┌──

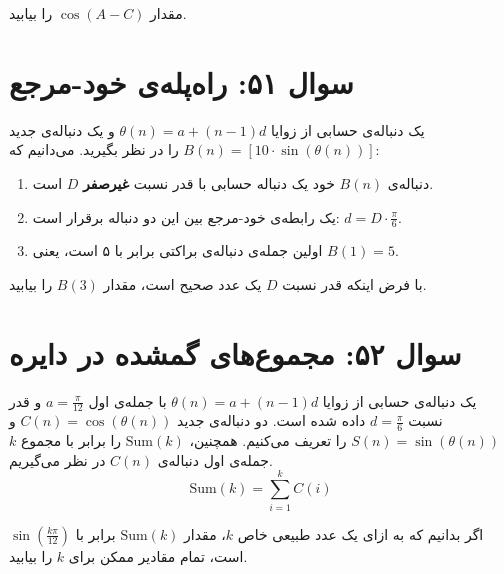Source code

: \documentclass[12pt]{article}
\begin{document}
	مقدار \( \cos(A-C) \) را بیابید.
	
	\vspace{1cm}
	\hrulefill
	\vspace{1cm}
	
	\section*{سوال ۵۱: راه‌پله‌ی خود-مرجع }
	یک دنباله‌ی حسابی از زوایا \( \theta(n) = a + (n-1)d \) و یک دنباله‌ی جدید \( B(n) = [10 \cdot \sin(\theta(n))] \) را در نظر بگیرید. می‌دانیم که:
	\begin{enumerate}[label=(\roman*)]
		\item دنباله‌ی \(B(n)\) خود یک دنباله حسابی با قدر نسبت \textbf{غیرصفر} \(D\) است.
		\item یک رابطه‌ی خود-مرجع بین این دو دنباله برقرار است: \( d = D \cdot \frac{\pi}{6} \).
		\item اولین جمله‌ی دنباله‌ی براکتی برابر با ۵ است، یعنی \(B(1) = 5\).
	\end{enumerate}
	\vspace{0.5cm}
	با فرض اینکه قدر نسبت \(D\) یک عدد صحیح است، مقدار \(B(3)\) را بیابید.
	
	\vspace{1cm}
	\hrulefill
	\vspace{1cm}
	
	\section*{سوال ۵۲: مجموع‌های گمشده در دایره}
	یک دنباله‌ی حسابی از زوایا \( \theta(n) = a + (n-1)d \) با جمله‌ی اول \(a = \frac{\pi}{12}\) و قدر نسبت \(d = \frac{\pi}{6}\) داده شده است.
	دو دنباله‌ی جدید \( C(n) = \cos(\theta(n)) \) و \( S(n) = \sin(\theta(n)) \) را تعریف می‌کنیم.
	همچنین، \( \text{Sum}(k) \) را برابر با مجموع \(k\) جمله‌ی اول دنباله‌ی \(C(n)\) در نظر می‌گیریم.
	\begin{displaymath}
		\text{Sum}(k) = \sum_{i=1}^{k} C(i)
	\end{displaymath}
	\vspace{0.5cm}
	
	اگر بدانیم که به ازای یک عدد طبیعی خاص \(k\)، مقدار \( \text{Sum}(k) \) برابر با \( \sin(\frac{k\pi}{12}) \) است، تمام مقادیر ممکن برای \(k\) را بیابید.
	
\end{document}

└──

# AIM OF THE EXERCISE
None of the pictures belongs in the answer, but all the entries must be repeated exactly.

# PROBLEM SOLUTION
Source code

: \documentclass[12pt]{article}
\begin{document}
	مقدار \( \cos(A-C) \) را بیابید.
	
	\vspace{1cm}
	\hrulefill
	\vspace{1cm}
	
	\section*{سوال ۵۱: راه‌پله‌ی خود-مرجع }
	یک دنباله‌ی حسابی از زوایا \( \theta(n) = a + (n-1)d \) و یک دنباله‌ی جدید \( B(n) = [10 \cdot \sin(\theta(n))] \) را در نظر بگیرید. می‌دانیم که:
	\begin{enumerate}[label=(\roman*)]
		\item دنباله‌ی \(B(n)\) خود یک دنباله حسابی با قدر نسبت \textbf{غیرصفر} \(D\) است.
		\item یک رابطه‌ی خود-مرجع بین این دو دنباله برقرار است: \( d = D \cdot \frac{\pi}{6} \).
		\item اولین جمله‌ی دنباله‌ی براکتی برابر با ۵ است، یعنی \(B(1) = 5\).
	\end{enumerate}
	\vspace{0.5cm}
	با فرض اینکه قدر نسبت \(D\) یک عدد صحیح است، مقدار \(B(3)\) را بیابید.
	
	\vspace{1cm}
	\hrulefill
	\vspace{1cm}
	
	\section*{سوال ۵۲: مجموع‌های گمشده در دایره}
	یک دنباله‌ی حسابی از زوایا \( \theta(n) = a + (n-1)d \) با جمله‌ی اول \(a = \frac{\pi}{12}\) و قدر نسبت \(d = \frac{\pi}{6}\) داده شده است.
	دو دنباله‌ی جدید \( C(n) = \cos(\theta(n)) \) و \( S(n) = \sin(\theta(n)) \) را تعریف می‌کنیم.
	همچنین، \( \text{Sum}(k) \) را برابر با مجموع \(k\) جمله‌ی اول دنباله‌ی \(C(n)\) در نظر می‌گیریم.
	\begin{displaymath}
		\text{Sum}(k) = \sum_{i=1}^{k} C(i)
	\end{displaymath}
	\vspace{0.5cm}
	
	اگر بدانیم که به ازای یک عدد طبیعی خاص \(k\)، مقدار \( \text{Sum}(k) \) برابر با \( \sin(\frac{k\pi}{12}) \) است، تمام مقادیر ممکن برای \(k\) را بیابید.
	
\end{document}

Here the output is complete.